== Task brief ==
Write out exactly the lines of the entries below, from the first through the line containing "where \(h_1(t)\) and", and nothing beyond them.
===== Records provided
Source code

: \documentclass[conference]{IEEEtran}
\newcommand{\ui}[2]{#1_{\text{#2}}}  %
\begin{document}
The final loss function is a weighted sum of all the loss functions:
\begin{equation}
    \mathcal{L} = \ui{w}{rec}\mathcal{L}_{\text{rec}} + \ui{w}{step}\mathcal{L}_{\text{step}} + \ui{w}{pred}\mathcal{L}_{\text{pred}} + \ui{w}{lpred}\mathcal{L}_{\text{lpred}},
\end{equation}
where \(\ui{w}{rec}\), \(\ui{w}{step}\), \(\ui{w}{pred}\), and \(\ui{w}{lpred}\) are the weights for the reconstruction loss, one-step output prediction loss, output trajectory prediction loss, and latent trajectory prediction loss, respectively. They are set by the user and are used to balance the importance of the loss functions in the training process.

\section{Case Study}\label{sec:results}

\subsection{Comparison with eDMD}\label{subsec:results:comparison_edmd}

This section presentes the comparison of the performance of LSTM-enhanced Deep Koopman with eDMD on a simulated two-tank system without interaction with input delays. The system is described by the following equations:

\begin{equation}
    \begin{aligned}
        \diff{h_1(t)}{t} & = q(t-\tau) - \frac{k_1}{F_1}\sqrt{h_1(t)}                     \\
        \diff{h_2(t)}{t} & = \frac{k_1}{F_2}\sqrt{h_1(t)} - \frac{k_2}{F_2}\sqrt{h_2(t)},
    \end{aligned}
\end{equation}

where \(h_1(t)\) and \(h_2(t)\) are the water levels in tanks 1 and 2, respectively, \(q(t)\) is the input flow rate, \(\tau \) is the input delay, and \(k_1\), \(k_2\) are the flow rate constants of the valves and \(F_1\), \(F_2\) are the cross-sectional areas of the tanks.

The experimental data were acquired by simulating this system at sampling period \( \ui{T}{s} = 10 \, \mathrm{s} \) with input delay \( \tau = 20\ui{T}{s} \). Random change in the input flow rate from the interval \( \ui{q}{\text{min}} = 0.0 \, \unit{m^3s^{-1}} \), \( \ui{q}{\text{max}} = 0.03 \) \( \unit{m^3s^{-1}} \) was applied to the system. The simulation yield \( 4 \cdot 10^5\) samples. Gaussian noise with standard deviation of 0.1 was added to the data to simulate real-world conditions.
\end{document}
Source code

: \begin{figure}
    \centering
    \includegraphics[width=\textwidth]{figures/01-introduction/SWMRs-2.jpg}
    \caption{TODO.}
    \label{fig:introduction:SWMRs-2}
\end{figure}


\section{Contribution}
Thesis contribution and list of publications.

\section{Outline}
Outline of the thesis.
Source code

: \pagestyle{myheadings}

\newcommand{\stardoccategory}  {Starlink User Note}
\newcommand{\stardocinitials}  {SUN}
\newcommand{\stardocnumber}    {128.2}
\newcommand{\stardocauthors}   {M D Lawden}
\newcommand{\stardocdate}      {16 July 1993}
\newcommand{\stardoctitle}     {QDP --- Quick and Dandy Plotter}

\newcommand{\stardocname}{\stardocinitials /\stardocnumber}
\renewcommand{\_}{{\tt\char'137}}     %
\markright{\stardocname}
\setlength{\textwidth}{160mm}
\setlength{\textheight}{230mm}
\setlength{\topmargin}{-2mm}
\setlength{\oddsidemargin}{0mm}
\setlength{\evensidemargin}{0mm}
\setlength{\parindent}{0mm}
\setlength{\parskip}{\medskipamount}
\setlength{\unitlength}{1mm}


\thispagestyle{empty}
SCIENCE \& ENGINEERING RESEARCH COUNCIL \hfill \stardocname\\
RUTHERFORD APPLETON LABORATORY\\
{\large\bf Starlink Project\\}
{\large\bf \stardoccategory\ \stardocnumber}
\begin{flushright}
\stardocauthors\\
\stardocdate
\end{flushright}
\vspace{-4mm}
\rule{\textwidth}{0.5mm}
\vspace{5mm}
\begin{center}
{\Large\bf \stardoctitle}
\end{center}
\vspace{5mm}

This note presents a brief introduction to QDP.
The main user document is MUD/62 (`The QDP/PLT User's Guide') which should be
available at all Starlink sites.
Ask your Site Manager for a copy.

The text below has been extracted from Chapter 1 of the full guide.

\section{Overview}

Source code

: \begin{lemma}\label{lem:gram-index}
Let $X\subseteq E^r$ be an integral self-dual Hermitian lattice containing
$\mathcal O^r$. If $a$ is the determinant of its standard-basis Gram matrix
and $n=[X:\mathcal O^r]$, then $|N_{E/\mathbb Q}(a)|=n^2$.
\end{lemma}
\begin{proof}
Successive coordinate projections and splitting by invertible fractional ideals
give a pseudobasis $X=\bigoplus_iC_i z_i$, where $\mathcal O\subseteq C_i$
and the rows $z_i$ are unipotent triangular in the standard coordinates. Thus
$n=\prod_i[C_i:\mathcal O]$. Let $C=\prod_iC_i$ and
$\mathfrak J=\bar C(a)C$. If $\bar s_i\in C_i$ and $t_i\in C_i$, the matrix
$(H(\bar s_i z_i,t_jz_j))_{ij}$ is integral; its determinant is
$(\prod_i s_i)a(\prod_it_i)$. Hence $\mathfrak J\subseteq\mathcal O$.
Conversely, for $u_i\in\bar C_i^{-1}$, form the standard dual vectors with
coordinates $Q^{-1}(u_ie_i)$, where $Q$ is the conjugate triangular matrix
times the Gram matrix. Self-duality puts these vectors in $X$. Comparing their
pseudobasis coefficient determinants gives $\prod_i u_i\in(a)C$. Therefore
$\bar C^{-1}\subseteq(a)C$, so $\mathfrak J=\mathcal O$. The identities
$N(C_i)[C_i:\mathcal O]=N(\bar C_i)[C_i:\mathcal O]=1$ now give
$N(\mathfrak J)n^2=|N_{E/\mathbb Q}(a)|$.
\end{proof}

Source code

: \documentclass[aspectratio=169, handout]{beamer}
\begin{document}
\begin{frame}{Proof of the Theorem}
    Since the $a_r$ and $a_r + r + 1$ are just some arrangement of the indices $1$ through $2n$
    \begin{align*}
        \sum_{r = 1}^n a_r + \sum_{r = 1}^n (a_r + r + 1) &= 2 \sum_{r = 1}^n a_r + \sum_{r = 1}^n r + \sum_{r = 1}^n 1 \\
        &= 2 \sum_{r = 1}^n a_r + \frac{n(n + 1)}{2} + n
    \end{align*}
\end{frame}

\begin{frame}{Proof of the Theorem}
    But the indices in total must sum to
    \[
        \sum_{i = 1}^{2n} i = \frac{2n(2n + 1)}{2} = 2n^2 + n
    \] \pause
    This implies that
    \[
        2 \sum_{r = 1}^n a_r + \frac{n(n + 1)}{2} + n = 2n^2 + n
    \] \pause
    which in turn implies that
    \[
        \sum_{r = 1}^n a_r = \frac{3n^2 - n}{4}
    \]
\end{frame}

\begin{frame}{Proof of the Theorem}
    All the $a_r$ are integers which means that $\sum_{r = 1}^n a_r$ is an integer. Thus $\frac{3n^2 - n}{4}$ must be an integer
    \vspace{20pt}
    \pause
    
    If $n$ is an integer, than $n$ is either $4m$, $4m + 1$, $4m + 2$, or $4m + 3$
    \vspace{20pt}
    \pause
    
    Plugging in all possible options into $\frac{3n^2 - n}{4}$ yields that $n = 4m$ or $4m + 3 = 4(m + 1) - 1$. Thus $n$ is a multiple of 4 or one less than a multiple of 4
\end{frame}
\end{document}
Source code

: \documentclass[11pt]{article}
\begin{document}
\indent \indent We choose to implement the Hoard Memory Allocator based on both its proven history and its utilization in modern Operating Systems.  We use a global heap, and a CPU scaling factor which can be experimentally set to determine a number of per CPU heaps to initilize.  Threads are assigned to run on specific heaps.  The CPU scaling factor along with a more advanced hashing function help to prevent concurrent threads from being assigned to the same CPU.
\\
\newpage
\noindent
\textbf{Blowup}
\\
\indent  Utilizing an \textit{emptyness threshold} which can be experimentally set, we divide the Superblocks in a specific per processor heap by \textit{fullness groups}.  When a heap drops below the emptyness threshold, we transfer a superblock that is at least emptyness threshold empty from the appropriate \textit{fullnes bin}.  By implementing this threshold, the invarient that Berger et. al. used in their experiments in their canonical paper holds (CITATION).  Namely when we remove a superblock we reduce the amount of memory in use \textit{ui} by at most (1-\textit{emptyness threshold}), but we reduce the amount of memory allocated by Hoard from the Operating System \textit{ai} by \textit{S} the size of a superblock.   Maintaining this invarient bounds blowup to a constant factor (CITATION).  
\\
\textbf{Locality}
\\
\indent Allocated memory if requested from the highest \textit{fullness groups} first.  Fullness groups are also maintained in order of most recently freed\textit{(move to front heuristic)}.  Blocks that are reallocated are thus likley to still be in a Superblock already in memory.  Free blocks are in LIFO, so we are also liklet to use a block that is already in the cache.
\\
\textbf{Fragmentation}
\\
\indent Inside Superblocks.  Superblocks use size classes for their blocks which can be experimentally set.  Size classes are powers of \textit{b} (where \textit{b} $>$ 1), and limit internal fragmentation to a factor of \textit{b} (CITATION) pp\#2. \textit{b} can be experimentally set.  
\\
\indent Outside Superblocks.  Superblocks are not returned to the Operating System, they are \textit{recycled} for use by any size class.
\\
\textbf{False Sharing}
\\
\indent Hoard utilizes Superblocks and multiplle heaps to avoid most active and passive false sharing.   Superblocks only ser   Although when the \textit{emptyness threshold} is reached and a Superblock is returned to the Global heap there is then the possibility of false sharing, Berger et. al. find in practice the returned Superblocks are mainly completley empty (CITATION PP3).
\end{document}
==========
== Worked solution ==
Source code

: \documentclass[conference]{IEEEtran}
\newcommand{\ui}[2]{#1_{\text{#2}}}  %
\begin{document}
The final loss function is a weighted sum of all the loss functions:
\begin{equation}
    \mathcal{L} = \ui{w}{rec}\mathcal{L}_{\text{rec}} + \ui{w}{step}\mathcal{L}_{\text{step}} + \ui{w}{pred}\mathcal{L}_{\text{pred}} + \ui{w}{lpred}\mathcal{L}_{\text{lpred}},
\end{equation}
where \(\ui{w}{rec}\), \(\ui{w}{step}\), \(\ui{w}{pred}\), and \(\ui{w}{lpred}\) are the weights for the reconstruction loss, one-step output prediction loss, output trajectory prediction loss, and latent trajectory prediction loss, respectively. They are set by the user and are used to balance the importance of the loss functions in the training process.

\section{Case Study}\label{sec:results}

\subsection{Comparison with eDMD}\label{subsec:results:comparison_edmd}

This section presentes the comparison of the performance of LSTM-enhanced Deep Koopman with eDMD on a simulated two-tank system without interaction with input delays. The system is described by the following equations:

\begin{equation}
    \begin{aligned}
        \diff{h_1(t)}{t} & = q(t-\tau) - \frac{k_1}{F_1}\sqrt{h_1(t)}                     \\
        \diff{h_2(t)}{t} & = \frac{k_1}{F_2}\sqrt{h_1(t)} - \frac{k_2}{F_2}\sqrt{h_2(t)},
    \end{aligned}
\end{equation}

where \(h_1(t)\) and \(h_2(t)\) are the water levels in tanks 1 and 2, respectively, \(q(t)\) is the input flow rate, \(\tau \) is the input delay, and \(k_1\), \(k_2\) are the flow rate constants of the valves and \(F_1\), \(F_2\) are the cross-sectional areas of the tanks.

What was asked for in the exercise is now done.